William Grefe hasn't been doing much directing since 1977. While he has has been writing and such between 1977 and now, we're still mostly remembering him from his '60s and '70s flicks. I'm sure animal horrors "Stanley" (previous reviewed by us) and "Mako: The Jaws of Death", or possibly "Wild Rebels" and "Sting of Death", are the titles people will connect his name to. And rightfully so, despite not being all that great. My childhood hated "Mako: The Jaws of Death" because whenever I watched it, it was simply because I couldn't watch "Jaws". And my somewhat recent review of "Stanley" shows I'm not a big fan. It's interesting to see what he's capable of now, however. Not to mention, I enjoy seeing what sort of horror would bring him back to the directing chair. The result was surprising.
This 10 minute story of torture can't wait to throw us into the hands of a baby-face masked maniac. Straight off the bat we're introduced to Amanda and Alexandra, two sisters, who find themselves bound and blindfolded back-to-back on two chairs in a basement in front of this masked man. Soon he begins to cut off the fingers of one of the girls, while the other one has to sit through her horrific screams. As things seem to be at their very worst, it all takes a huge turn when the man seems to be someone they know, not just a random psycho.
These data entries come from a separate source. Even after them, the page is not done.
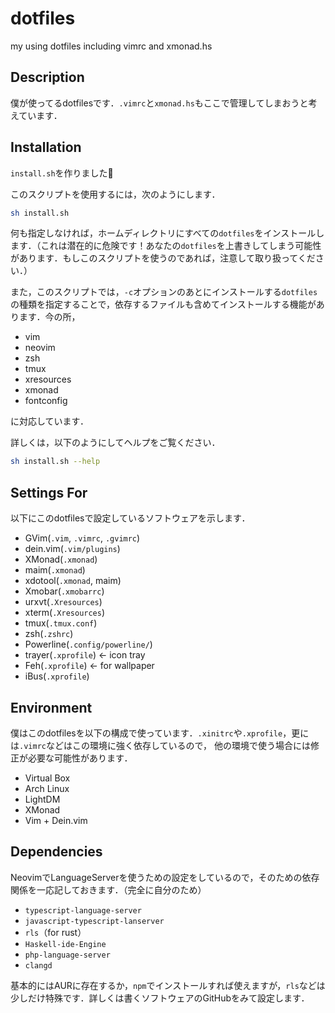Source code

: # dotfiles
my using dotfiles including vimrc and xmonad.hs

## Description
僕が使ってるdotfilesです．`.vimrc`と`xmonad.hs`もここで管理してしまおうと考えています．

## Installation
`install.sh`を作りました👏

このスクリプトを使用するには，次のようにします．

```bash
sh install.sh
```

何も指定しなければ，ホームディレクトリにすべての`dotfiles`をインストールします．（これは潜在的に危険です！あなたの`dotfiles`を上書きしてしまう可能性があります．もしこのスクリプトを使うのであれば，注意して取り扱ってください．）

また，このスクリプトでは，`-c`オプションのあとにインストールする`dotfiles`の種類を指定することで，依存するファイルも含めてインストールする機能があります．今の所，
* vim
* neovim
* zsh
* tmux
* xresources
* xmonad
* fontconfig

に対応しています．

詳しくは，以下のようにしてヘルプをご覧ください．

```bash
sh install.sh --help
```

## Settings For
以下にこのdotfilesで設定しているソフトウェアを示します．
* GVim(`.vim`, `.vimrc`, `.gvimrc`)
* dein.vim(`.vim/plugins`)
* XMonad(`.xmonad`)
* maim(`.xmonad`)
* xdotool(`.xmonad`, maim)
* Xmobar(`.xmobarrc`)
* urxvt(`.Xresources`)
* xterm(`.Xresources`)
* tmux(`.tmux.conf`)
* zsh(`.zshrc`)
* Powerline(`.config/powerline/`)
* trayer(`.xprofile`) <- icon tray
* Feh(`.xprofile`) <- for wallpaper
* iBus(`.xprofile`)

## Environment
僕はこのdotfilesを以下の構成で使っています．`.xinitrc`や`.xprofile`，更には`.vimrc`などはこの環境に強く依存しているので，
他の環境で使う場合には修正が必要な可能性があります．
* Virtual Box
* Arch Linux
* LightDM
* XMonad
* Vim + Dein.vim

## Dependencies
NeovimでLanguageServerを使うための設定をしているので，そのための依存関係を一応記しておきます．（完全に自分のため）
* `typescript-language-server`
* `javascript-typescript-lanserver`
* `rls`（for rust）
* `Haskell-ide-Engine`
* `php-language-server`
* `clangd`

基本的にはAURに存在するか，`npm`でインストールすれば使えますが，`rls`などは少しだけ特殊です．詳しくは書くソフトウェアのGitHubをみて設定します．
"Consider Us Even" is, much like other short films, all about one scene and a small turn/twist at the end. It's a classic setup, but not one that I always find too appealing. My personal opinion is that even though something is short, there's most likely more to tell than just one scene that leads to a sudden reveal. Considering most shorts play out this way, I assume I am in the minority here and I won't hold this against "Consider Us Even". After all, it does what is expected. Sort of. It does indeed pack a twist at the end, which manages to both be unpredictable and predictable at the same time. For one, the title reveals quite a bit, but I think there's still something left to discover. At least there was for me. That doesn't exactly mean it was a revelation or a memorable addition to a short that seems to be holding on tightly to the already tired torture film wave (a subgenre that only works nowadays when Trent Haaga is holding the pen).
I can't go into great detail about "Consider Us Even", but I can talk about the technical side. Throwing red and green light from two different angles is the classic Argento-inspired lighting, but "Consider Us Even" isn't a stylized, art-heavy short film - it's a torture movie. Therefor I spend more time than I should thinking where the colored lighting actually comes from. Naturally this is the wrong way to watch a movie, but it speaks a bit about the film in question as well. It simply didn't captivate me in other areas, so I was left looking at lighting. Most of the movie isn't too poorly produced, though.
Me being distracted and bored with the movie is the biggest flaw. It's a torture movie, essentially, and that's a subgenre that really requires something unique to be worth the time. "Consider Us Even" suffers from simply being part of the subgenre. I'd like to believe that William Grefe has a lot more to offer in 2014 than an uninspired attempt at a torture short. And yes, I put a lot of this on William Grefe, when in reality I should mention Beau Yotty. Beau Yotty wrote, played the part of the man and produced the movie. It's very much his film more than William Grefe, but as I don't have a past with him, and William Grefe was a name from my childhood, my disappointment comes mostly from expecting something else from its director. In the end, it takes more than just one person to make a movie unoriginal and tiresome, so hopefully I will see better from everyone in the future.